- Information shown:

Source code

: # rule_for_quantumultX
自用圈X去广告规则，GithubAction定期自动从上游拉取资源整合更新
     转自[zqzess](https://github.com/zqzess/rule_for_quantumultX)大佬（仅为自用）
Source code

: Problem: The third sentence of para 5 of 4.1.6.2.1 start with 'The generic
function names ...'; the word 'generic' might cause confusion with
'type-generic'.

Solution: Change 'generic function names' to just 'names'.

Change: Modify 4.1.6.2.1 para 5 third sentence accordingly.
...
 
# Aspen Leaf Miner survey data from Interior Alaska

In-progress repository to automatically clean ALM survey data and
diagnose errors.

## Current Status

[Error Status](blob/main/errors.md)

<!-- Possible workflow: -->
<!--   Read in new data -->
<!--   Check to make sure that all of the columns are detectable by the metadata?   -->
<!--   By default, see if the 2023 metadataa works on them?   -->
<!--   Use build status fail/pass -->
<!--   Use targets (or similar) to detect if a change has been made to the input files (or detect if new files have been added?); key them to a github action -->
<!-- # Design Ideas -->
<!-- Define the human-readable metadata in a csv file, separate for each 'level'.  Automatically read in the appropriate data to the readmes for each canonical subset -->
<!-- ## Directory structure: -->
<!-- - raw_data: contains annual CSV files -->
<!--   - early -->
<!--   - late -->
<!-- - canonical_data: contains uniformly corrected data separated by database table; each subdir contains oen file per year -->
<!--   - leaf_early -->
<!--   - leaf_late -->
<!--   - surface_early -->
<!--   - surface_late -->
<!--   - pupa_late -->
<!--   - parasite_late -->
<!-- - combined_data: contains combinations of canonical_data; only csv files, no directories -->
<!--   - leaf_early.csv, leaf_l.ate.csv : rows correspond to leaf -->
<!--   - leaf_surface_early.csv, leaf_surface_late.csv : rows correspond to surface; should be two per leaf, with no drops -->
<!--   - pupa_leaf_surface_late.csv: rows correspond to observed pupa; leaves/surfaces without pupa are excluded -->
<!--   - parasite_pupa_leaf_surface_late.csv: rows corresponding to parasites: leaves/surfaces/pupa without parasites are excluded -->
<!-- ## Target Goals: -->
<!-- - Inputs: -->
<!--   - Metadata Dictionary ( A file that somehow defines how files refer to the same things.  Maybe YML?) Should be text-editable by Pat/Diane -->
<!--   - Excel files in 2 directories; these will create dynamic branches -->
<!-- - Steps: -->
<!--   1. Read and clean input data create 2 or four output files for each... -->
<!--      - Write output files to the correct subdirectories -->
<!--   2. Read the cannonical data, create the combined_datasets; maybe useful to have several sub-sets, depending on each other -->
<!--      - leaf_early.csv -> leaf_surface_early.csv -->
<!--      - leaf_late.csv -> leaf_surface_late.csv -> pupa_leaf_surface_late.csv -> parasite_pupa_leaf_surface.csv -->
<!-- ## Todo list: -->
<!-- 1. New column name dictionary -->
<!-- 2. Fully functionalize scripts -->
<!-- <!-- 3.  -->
...
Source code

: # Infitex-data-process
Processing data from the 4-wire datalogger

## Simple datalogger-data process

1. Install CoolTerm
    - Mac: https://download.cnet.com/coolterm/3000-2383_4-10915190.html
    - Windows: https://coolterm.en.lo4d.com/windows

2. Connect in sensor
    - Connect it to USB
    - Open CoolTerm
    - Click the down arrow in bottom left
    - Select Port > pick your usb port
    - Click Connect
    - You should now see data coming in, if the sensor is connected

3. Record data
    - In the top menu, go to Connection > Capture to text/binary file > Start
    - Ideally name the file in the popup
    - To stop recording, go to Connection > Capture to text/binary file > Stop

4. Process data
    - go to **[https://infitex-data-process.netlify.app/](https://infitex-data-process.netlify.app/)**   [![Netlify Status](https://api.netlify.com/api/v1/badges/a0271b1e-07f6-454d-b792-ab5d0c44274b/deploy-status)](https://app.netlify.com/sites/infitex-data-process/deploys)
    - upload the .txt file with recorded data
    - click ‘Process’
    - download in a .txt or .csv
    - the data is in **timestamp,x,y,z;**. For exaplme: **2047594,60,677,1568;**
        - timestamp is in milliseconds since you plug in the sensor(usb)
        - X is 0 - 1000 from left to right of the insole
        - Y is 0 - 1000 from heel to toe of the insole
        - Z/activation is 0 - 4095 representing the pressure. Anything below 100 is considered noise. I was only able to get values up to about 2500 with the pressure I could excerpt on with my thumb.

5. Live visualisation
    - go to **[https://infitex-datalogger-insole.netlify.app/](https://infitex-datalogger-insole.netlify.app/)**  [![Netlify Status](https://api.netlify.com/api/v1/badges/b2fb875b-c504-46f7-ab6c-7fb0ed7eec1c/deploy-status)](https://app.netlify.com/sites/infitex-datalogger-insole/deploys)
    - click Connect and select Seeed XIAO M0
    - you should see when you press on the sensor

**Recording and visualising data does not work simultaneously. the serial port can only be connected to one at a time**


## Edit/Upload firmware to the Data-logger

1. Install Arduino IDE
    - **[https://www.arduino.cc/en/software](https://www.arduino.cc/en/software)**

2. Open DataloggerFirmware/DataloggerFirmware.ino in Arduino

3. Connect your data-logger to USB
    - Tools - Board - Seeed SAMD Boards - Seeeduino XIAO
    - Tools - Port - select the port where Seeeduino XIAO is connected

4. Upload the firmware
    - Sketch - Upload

- Assignment: State how many lines in the material contain "Seeeduino", giving nothing besides the count.

- Worked solution: 2